Statistik dan pencapaian luar biasa Luka Modric bersama Timnas Kroasia:
- Runner-up Piala Dunia 2018: Membawa Kroasia mencapai final pertama mereka sepanjang sejarah di Rusia.
- Peringkat Ketiga Piala Dunia 2022: Mempertahankan level kompetitif Kroasia di Qatar dengan meraih medali perunggu.
- Penampilan di 5 Edisi: Menjadi salah satu pemain langka yang mampu tampil konsisten di lima turnamen Piala Dunia berbeda.
- Kontribusi di Lapangan: Tetap menjadi starter utama di usia 40 tahun dengan catatan sentuhan dan tekel yang tinggi.
Warisan prestasi yang ditinggalkan Modric membuat namanya akan selalu dikenang sebagai pemain terhebat dalam sejarah sepak bola Kroasia. Ia telah mengubah wajah tim nasional menjadi kekuatan yang diperhitungkan di kancah global.
Penghormatan dari Cristiano Ronaldo dan Roberto Martinez
Momen emosional tersaji setelah peluit panjang berbunyi, di mana Cristiano Ronaldo segera menghampiri dan memeluk erat Modric.

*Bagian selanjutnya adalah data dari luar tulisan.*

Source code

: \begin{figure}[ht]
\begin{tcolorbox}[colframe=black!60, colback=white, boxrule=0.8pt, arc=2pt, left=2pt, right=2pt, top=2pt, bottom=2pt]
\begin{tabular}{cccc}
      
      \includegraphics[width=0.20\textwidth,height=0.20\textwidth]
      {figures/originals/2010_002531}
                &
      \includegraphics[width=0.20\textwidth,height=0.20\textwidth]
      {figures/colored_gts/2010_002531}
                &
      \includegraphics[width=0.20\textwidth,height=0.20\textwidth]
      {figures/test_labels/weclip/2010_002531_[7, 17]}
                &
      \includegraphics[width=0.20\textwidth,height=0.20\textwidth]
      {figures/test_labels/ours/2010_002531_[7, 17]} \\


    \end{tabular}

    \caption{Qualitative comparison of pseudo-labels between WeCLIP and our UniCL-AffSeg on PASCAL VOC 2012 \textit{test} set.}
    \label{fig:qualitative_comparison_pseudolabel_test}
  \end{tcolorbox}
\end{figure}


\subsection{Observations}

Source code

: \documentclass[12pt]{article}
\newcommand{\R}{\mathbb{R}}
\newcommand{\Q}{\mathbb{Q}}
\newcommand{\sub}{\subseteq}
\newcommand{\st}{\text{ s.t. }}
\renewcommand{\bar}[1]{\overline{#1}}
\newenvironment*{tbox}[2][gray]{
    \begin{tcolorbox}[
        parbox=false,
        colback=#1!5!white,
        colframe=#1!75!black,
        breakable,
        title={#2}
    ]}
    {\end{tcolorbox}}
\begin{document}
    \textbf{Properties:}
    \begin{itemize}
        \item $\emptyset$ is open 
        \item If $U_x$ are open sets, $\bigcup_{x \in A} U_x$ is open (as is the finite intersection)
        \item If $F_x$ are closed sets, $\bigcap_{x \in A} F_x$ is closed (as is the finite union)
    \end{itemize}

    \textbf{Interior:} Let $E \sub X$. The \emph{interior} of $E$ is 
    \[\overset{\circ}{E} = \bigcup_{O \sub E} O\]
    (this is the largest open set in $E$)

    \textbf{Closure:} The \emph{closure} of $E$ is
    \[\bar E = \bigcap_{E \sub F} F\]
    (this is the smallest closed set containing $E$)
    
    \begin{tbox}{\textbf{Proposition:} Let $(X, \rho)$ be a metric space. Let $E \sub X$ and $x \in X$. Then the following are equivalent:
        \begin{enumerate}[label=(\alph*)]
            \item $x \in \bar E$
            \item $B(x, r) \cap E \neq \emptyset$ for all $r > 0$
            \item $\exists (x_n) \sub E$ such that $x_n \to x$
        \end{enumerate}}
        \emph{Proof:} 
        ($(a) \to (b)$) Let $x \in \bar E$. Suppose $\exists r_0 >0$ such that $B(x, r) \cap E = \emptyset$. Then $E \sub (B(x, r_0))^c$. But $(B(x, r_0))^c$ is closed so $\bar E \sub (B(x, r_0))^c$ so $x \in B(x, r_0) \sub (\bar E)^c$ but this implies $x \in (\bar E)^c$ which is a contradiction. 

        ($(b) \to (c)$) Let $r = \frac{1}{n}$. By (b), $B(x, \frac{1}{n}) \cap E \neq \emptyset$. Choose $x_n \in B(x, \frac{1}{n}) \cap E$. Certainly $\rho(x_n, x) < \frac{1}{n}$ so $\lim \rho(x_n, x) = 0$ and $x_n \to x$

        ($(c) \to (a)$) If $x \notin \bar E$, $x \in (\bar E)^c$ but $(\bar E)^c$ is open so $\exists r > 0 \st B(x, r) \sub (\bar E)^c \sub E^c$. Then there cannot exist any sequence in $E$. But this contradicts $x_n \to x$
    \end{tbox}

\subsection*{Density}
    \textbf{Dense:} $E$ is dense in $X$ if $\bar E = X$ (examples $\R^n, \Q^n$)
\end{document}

Pelukan dua legenda Real Madrid ini menjadi simbol rasa hormat yang mendalam di tengah persaingan ketat babak 32 besar.
Ronaldo menyatakan bahwa usia hanyalah angka dan tidak akan pernah mengaburkan kehebatan yang telah ditunjukkan oleh Modric. Baginya, gelandang kreatif tersebut akan selalu memiliki tempat spesial dalam sejarah sepak bola.
Kesan mendalam dari para tokoh sepak bola terhadap kualitas Luka Modric:
| Tokoh | Komentar dan Penilaian |
|---|---|
| Cristiano Ronaldo | Menyebut Modric sebagai legenda abadi yang kualitasnya tidak terpengaruh oleh faktor usia. |
| Roberto Martinez | Memuji kecerdasan taktis Modric yang mampu bermain dengan energi layaknya pemain muda. |
| Zlatko Dalic | Menyoroti karakter dan kualitas kepemimpinan Modric yang tak tergantikan di timnas. |
Penilaian positif ini mempertegas bahwa pengaruh Modric di lapangan melampaui sekadar kemampuan teknis. Kecerdasannya dalam membaca permainan menjadi alasan mengapa ia tetap mampu bersaing di level tertinggi meski sudah tidak muda lagi.
Roberto Martinez, pelatih Portugal, menambahkan bahwa keunggulan utama Modric terletak pada kemampuannya berpikir cepat di tengah tekanan. Ia menilai Modric adalah contoh nyata bagaimana seorang pemain profesional menjaga level permainannya tetap stabil selama bertahun-tahun.